Illustration by Emma Sosa, Graduate Student in GPS, for Caltech Letters
What kind of question is the hard problem of consciousness?
It could be a wrong question. It would explain a lot if we’re actually thinking about consciousness in a fundamentally wrong way. It could be that our descendants will look back at us and ask: “Why did they spend time asking such a stupid question? What did they possibly expect to learn?”
The hard problem could also be like the question of a parent’s love—one with a good explanation that just requires an insight from an unexpected direction. If the question simply requires insight, we won’t know this until that insight is found.
Could the hard problem be the kind of question that science can’t tackle, even in principle?
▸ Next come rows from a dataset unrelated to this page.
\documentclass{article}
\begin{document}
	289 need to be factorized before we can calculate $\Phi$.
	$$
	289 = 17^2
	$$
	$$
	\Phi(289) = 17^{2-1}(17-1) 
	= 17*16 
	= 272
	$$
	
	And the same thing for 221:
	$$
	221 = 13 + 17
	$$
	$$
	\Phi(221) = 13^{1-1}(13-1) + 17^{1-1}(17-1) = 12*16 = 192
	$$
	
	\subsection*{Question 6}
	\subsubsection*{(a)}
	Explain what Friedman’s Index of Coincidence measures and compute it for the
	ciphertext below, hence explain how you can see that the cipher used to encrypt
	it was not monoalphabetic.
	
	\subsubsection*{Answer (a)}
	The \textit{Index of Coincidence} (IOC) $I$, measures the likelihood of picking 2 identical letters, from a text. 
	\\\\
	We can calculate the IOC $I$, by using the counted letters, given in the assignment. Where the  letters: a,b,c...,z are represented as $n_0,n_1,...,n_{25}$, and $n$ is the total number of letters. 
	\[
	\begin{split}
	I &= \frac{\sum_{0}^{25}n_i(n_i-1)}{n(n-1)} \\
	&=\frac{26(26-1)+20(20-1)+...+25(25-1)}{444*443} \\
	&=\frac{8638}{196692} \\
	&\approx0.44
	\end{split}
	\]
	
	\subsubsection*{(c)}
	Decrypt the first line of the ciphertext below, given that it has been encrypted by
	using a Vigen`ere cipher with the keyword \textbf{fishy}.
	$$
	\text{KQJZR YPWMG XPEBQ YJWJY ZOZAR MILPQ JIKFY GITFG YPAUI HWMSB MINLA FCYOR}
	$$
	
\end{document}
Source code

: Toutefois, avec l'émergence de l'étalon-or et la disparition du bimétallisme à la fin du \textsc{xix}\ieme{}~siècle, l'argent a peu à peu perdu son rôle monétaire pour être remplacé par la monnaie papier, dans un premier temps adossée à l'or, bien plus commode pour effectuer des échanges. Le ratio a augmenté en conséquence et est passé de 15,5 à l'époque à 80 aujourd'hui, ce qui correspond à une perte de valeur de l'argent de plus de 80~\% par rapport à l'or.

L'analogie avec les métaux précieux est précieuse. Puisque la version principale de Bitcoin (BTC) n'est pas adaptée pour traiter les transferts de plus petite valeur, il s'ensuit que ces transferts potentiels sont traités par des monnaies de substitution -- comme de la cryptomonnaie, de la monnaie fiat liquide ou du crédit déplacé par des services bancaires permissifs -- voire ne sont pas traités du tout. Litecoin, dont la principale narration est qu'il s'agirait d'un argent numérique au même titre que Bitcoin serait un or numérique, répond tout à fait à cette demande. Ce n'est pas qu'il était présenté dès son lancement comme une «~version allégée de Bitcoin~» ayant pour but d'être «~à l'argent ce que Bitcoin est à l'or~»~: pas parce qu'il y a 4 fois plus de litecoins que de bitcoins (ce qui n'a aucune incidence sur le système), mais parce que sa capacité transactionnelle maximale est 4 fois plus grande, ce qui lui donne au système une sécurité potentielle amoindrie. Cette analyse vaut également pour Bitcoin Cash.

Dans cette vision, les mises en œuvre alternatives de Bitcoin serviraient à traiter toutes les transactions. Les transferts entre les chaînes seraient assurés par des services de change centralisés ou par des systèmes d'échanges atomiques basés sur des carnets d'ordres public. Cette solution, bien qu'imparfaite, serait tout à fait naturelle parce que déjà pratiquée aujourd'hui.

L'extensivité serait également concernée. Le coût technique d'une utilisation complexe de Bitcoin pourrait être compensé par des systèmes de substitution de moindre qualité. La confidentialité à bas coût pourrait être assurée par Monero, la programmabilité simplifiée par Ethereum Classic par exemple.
The kind that will forever remain mysterious, answers perpetually out of reach?
Maybe. But if you’re tempted, as I sometimes am, to give into despair and declare the hard problem unsolvable, then remember Josè de Acosta and his magnets. Remember how certain he was in his confusion. Remember, too, the countless questions humanity has faced down the ages that, over and over again, we have eventually, persistently, stubbornly figured out.